Il faut séparer le tendron à traiter de sa mère. Ce n’est plus un veau de lait. Il a rejoint l’herbage. Il y broute librement, joyeusement tout en découvrant la prairie et ses mille séductions. Ne nous laissons pas distraire, le temps presse, cela grandit vite à cet âge. Il s’y fait des amis, s’en distingue, s’affirme, affiche des airs d’indépendance. Il n’empêche que, si le temps se gâte, qu’un vent d’inquiétude agite le troupeau, que des inconnus envahissent l’horizon, il a tôt fait de retrouver sa mère et de disparaître derrière son vaste giron. Le maître de la dame, à l’occasion, pousse quelques mugissements qui résonnent comme un rugissement aux oreilles de ses tantes, effrayant les uns, rassurant les unes. Il faut de l’adresse, du courage, de la patience et un brin d’astuce pour s’installer dans le paysage et ne pas détoner. Un joli bouquet garni, bien appétissant offert à la maman peut lui faire croire que l’intérêt est pour elle. L’amorce permet l’approche sans effrayer le tendron. L’habitude est vite prise et, devenu familier les lieux, il est facile d’entreprendre la manœuvre finale. Elle vise à convaincre la tendre donzelle de sa beauté, lui faire prendre conscience de son identité, de sa supériorité sur le filet même mignon. Lui amener des amies peut être utile, par exemple, quelques poulettes délurées, bien indépendantes qui caquettent, se pavanent, affolent coqs et coquelets et semblent y trouver grand plaisir. Leur commerce devient vite contagieux. L’instinct d’imitation entre en branle et l’affaire est dans le sac. La détermination se renforce des avertissements des parents qui n’en reviennent pas de voir la rejetonne rejeter aussi vite ses plaisirs enfantins et vouloir goûter à des interdits pourtant clairement certifiés par des labels sécuritaires estampillés par les plus hautes autorités morales et religieuses. Rien n’y fait, le tendron veut passer à la casserole et finir sur un canapé tout blanc. Il n’y a qu’à laisser faire et se mettre à table.

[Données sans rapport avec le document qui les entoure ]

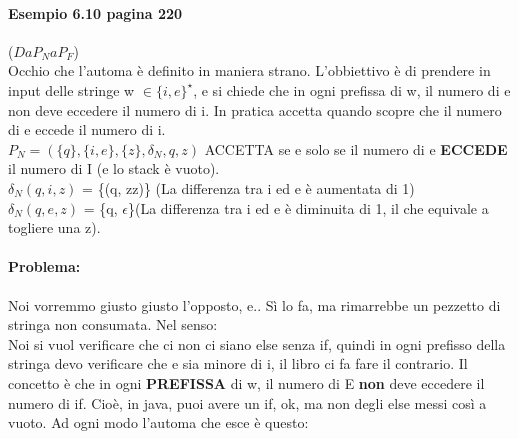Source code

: \documentclass[12pt, a4paper, openany, oneside]{book}
\begin{document}
\paragraph{Esempio 6.10 pagina 220} ($Da P_{N} a P_{F}$)\\
Occhio che l'automa è definito in maniera strano. L'obbiettivo è di prendere in 
input delle stringe w $\in \{i, e\}^{\star}$, e si chiede che in ogni prefissa di 
w, il numero di e non deve eccedere il numero di i. In pratica accetta quando
scopre che il numero di e eccede il numero di i. \\
$P_{N} = (\{q\}, \{i, e\}, \{z\}, \delta_{N}, q, z)$ ACCETTA se e solo se il numero
di e \textbf{ECCEDE} il numero di I (e lo stack è vuoto).\\
$\delta_{N}(q, i, z)$ = \{(q, zz)\} (La differenza tra i ed e è aumentata di 1)\\
$\delta_{N}(q, e, z)$ = \{q, $\epsilon$\}(La differenza tra i ed e è diminuita di 1, il che equivale
a togliere una z).
\paragraph{Problema: }Noi vorremmo giusto giusto l'opposto, e.. Sì lo fa, ma 
rimarrebbe un pezzetto di stringa non consumata. Nel senso:\\
Noi si vuol verificare che ci non ci siano else senza if, quindi in ogni prefisso
della stringa devo verificare che e sia minore di i, il libro ci fa fare il 
contrario. Il concetto è che in ogni \textbf{PREFISSA} di w, il numero di E \textbf{non}
deve eccedere il numero di if. Cioè, in java, puoi avere un if, ok, ma non degli else
messi così a vuoto.
Ad ogni modo l'automa che esce è questo:
\begin{center}
\end{center}
\end{document}
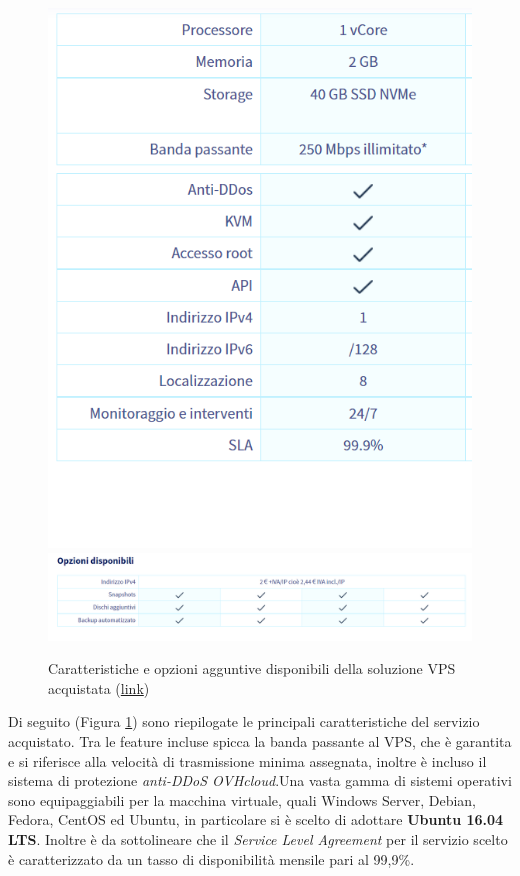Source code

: \begin{figure}[ht]
	\centering
	\includegraphics[scale=0.6]{immagini/specifiche_ovh_essential.png}
	\includegraphics[scale=0.5]{immagini/opzioni_ovh_essential.png}
	\caption{Caratteristiche e opzioni agguntive disponibili della soluzione VPS acquistata
		(\href{https://www.ovhcloud.com/it/vps/compare/}{link})}
	\label{fig:caratteristiche_vps}
\end{figure}
Di seguito (Figura \ref{fig:caratteristiche_vps}) sono riepilogate le principali caratteristiche del servizio acquistato.
Tra le feature incluse spicca la banda passante al VPS, che è garantita e si riferisce alla velocità di trasmissione minima assegnata, inoltre è incluso il sistema di protezione \textit{anti-DDoS OVHcloud}.\hfill\break Una vasta gamma di sistemi operativi sono equipaggiabili per la macchina virtuale, quali Windows Server, Debian, Fedora, CentOS ed Ubuntu, in particolare si è scelto di adottare \textbf{Ubuntu 16.04 LTS}. Inoltre è da sottolineare che il \textit{Service Level Agreement} per il servizio scelto è caratterizzato da un tasso di disponibilità mensile pari al 99,9\%.\hfill\break
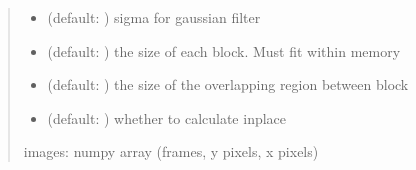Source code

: \documentclass[letterpaper,10pt,english]{sphinxmanual}
\begin{document}
\begin{fulllineitems}
\begin{quote}
\begin{description}
\begin{itemize}
\item {} 
\sphinxAtStartPar
{} (default: ) \textendash{} sigma for gaussian filter

\item {} 
\sphinxAtStartPar
{} (default: ) \textendash{} the size of each block. Must fit within memory

\item {} 
\sphinxAtStartPar
{} (default: ) \textendash{} the size of the overlapping region between block

\item {} 
\sphinxAtStartPar
{} (default: ) \textendash{} whether to calculate in\sphinxhyphen{}place

\end{itemize}

\sphinxAtStartPar
images: numpy array (frames, y pixels, x pixels)

\end{description}\end{quote}

\end{fulllineitems}

\end{document}

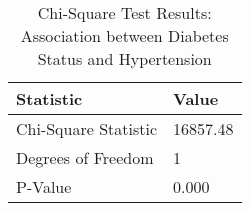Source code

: 
\begin{table}[h!]
\centering
\begin{tabular}{|l|l|}
\hline
\textbf{Statistic}       & \textbf{Value} \\ \hline
Chi-Square Statistic        & 16857.48       \\ \hline
Degrees of Freedom          & 1          \\ \hline
P-Value                     & 0.000         \\ \hline
\end{tabular}

\vspace{0.5cm} %

\caption{Chi-Square Test Results: Association between Diabetes Status and Hypertension}
\label{tab:chi_square_results}
\end{table}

L’exécution de ce plat n’est pas à la portée du néophyte. Pour être réussi, une solide expérience en cuisine est recommandée avec de la rigueur, des ingrédients de première qualité, beaucoup de souplesse dans la manipulation.
La sauce est fragile. Elle peut tourner à l’aigre. Une fois prêt, c’est un plat à déguster rapidement. Il ne supporte pas le réchauffage.

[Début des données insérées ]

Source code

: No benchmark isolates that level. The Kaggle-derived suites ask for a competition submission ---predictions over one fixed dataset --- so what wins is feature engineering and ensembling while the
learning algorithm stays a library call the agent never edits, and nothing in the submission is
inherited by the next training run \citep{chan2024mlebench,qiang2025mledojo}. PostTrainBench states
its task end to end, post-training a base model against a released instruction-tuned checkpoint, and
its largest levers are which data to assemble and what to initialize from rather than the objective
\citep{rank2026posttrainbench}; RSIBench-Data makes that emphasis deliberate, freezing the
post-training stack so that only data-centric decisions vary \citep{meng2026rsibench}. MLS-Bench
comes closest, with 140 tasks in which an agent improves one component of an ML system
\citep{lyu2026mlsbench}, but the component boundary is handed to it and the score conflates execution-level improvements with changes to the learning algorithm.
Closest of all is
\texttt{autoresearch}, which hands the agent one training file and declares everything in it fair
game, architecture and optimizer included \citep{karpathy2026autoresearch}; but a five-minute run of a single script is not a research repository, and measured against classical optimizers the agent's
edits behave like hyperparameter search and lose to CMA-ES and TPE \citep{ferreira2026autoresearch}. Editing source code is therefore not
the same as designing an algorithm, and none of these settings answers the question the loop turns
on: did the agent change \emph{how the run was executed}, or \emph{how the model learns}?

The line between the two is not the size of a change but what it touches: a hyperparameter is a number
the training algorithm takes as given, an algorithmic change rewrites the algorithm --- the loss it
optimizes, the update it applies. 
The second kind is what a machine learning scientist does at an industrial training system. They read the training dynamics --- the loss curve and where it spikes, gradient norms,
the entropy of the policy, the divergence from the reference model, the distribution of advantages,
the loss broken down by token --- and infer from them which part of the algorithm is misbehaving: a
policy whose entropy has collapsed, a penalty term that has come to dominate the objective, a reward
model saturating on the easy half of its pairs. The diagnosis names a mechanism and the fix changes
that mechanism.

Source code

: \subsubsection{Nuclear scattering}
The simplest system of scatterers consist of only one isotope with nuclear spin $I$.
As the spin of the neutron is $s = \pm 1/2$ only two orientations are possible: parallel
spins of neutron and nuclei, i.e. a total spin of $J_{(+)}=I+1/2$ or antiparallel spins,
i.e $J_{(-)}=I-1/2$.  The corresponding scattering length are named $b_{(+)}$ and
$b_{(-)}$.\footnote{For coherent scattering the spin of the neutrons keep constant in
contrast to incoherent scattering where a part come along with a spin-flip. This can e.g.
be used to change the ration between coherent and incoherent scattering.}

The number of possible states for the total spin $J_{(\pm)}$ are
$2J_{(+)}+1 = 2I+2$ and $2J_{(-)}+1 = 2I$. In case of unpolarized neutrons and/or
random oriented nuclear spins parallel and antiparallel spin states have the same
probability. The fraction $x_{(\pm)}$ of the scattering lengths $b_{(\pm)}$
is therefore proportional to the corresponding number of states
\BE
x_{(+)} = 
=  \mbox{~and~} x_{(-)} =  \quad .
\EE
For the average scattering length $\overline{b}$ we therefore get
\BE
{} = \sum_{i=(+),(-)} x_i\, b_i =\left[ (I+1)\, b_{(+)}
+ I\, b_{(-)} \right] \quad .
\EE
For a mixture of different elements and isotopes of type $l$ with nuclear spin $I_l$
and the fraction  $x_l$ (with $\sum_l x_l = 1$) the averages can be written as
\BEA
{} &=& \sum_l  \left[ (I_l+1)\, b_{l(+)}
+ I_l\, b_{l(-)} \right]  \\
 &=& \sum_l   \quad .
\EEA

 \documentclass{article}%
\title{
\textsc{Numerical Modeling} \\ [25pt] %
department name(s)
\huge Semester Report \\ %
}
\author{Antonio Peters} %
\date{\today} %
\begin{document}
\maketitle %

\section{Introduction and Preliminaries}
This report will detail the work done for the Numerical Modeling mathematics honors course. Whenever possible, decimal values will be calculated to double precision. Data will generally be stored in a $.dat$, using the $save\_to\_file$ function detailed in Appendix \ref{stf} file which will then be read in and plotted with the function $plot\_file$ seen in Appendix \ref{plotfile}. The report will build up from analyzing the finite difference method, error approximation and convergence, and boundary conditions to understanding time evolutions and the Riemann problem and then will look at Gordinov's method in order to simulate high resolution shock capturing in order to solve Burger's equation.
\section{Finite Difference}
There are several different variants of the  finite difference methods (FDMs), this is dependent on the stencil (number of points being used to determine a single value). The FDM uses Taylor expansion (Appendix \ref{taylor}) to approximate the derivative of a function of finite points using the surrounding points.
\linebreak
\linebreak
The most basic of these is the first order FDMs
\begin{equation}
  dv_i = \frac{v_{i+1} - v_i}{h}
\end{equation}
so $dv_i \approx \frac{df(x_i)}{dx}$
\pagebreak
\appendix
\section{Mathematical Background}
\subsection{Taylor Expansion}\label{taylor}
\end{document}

La prochaine fois, je vous détaillerai un autre grand classique. Il a ses nostalgiques : la fameuse blanquette de veau. Je la préfère à l’escalope même italianisée. Surfaite, sa préparation tapageuse et trop expéditive complaît peu à un estomac raffiné, élevé à la religion du mijotage, du confit, à l’alchimie des mélanges glougloutant au coin du feu éternel d’une gourmandise jamais rassasiée.
Avertissement : la défense du veau français inaugure un cycle consacré « Les Français sont… ». Les prochaines livraisons essaieront d’intéresser les végétaliens et tous ceux et celles insensibles aux plaisirs de la table. Sont déjà prêts à envoyer à l’imprimatur : « Les Français sont des boîtes aux lettres » (attribué au facteur Cheval) ; « Les Français sont des bachi-bouzouks » (phrase du capitaine Haddock censurée pour injure raciste en dernière lecture de Coke en stock) ; « Les Français sont ce qu’ils ne voudraient pas être » (par un lacanien bourdieusant anonyme), etc.